Exercise aim: Nothing is to be left out: repeat every entry exactly as given.

Provided data:
════════════════

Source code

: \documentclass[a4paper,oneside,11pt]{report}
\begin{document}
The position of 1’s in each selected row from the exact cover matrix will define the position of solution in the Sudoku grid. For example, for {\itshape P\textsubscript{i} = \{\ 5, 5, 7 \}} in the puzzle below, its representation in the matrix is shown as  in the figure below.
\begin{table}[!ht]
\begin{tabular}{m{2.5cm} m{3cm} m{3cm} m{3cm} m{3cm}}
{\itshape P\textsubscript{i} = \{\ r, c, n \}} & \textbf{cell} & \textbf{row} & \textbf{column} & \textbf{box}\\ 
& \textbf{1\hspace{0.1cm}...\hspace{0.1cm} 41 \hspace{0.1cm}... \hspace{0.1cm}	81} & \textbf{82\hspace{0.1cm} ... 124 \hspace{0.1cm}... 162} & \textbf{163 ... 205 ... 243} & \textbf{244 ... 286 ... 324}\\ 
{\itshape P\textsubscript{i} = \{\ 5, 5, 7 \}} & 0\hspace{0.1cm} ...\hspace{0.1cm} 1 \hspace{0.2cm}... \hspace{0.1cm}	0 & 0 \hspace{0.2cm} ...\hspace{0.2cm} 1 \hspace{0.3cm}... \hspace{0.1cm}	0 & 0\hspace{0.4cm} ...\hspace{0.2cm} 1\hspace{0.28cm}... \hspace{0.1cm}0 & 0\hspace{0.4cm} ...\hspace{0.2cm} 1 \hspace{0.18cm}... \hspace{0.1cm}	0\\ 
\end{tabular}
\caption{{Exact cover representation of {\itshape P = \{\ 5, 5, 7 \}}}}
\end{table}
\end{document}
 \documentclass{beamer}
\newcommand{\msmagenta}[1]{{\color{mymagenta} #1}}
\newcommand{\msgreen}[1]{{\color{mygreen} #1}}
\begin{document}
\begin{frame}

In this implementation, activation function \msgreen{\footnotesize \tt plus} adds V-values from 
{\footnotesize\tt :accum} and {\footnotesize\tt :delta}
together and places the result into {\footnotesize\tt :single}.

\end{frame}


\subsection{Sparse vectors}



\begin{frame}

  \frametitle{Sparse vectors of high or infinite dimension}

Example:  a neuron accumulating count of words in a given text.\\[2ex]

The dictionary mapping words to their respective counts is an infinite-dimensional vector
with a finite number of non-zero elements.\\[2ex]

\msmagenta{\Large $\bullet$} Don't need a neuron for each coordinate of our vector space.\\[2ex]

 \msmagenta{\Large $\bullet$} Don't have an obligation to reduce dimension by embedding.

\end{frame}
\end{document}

════════════════

Finished exercise:
Source code

: \documentclass[a4paper,oneside,11pt]{report}
\begin{document}
The position of 1’s in each selected row from the exact cover matrix will define the position of solution in the Sudoku grid. For example, for {\itshape P\textsubscript{i} = \{\ 5, 5, 7 \}} in the puzzle below, its representation in the matrix is shown as  in the figure below.
\begin{table}[!ht]
\begin{tabular}{m{2.5cm} m{3cm} m{3cm} m{3cm} m{3cm}}
{\itshape P\textsubscript{i} = \{\ r, c, n \}} & \textbf{cell} & \textbf{row} & \textbf{column} & \textbf{box}\\ 
& \textbf{1\hspace{0.1cm}...\hspace{0.1cm} 41 \hspace{0.1cm}... \hspace{0.1cm}	81} & \textbf{82\hspace{0.1cm} ... 124 \hspace{0.1cm}... 162} & \textbf{163 ... 205 ... 243} & \textbf{244 ... 286 ... 324}\\ 
{\itshape P\textsubscript{i} = \{\ 5, 5, 7 \}} & 0\hspace{0.1cm} ...\hspace{0.1cm} 1 \hspace{0.2cm}... \hspace{0.1cm}	0 & 0 \hspace{0.2cm} ...\hspace{0.2cm} 1 \hspace{0.3cm}... \hspace{0.1cm}	0 & 0\hspace{0.4cm} ...\hspace{0.2cm} 1\hspace{0.28cm}... \hspace{0.1cm}0 & 0\hspace{0.4cm} ...\hspace{0.2cm} 1 \hspace{0.18cm}... \hspace{0.1cm}	0\\ 
\end{tabular}
\caption{{Exact cover representation of {\itshape P = \{\ 5, 5, 7 \}}}}
\end{table}
\end{document}
 \documentclass{beamer}
\newcommand{\msmagenta}[1]{{\color{mymagenta} #1}}
\newcommand{\msgreen}[1]{{\color{mygreen} #1}}
\begin{document}
\begin{frame}

In this implementation, activation function \msgreen{\footnotesize \tt plus} adds V-values from 
{\footnotesize\tt :accum} and {\footnotesize\tt :delta}
together and places the result into {\footnotesize\tt :single}.

\end{frame}


\subsection{Sparse vectors}



\begin{frame}

  \frametitle{Sparse vectors of high or infinite dimension}

Example:  a neuron accumulating count of words in a given text.\\[2ex]

The dictionary mapping words to their respective counts is an infinite-dimensional vector
with a finite number of non-zero elements.\\[2ex]

\msmagenta{\Large $\bullet$} Don't need a neuron for each coordinate of our vector space.\\[2ex]

 \msmagenta{\Large $\bullet$} Don't have an obligation to reduce dimension by embedding.

\end{frame}
\end{document}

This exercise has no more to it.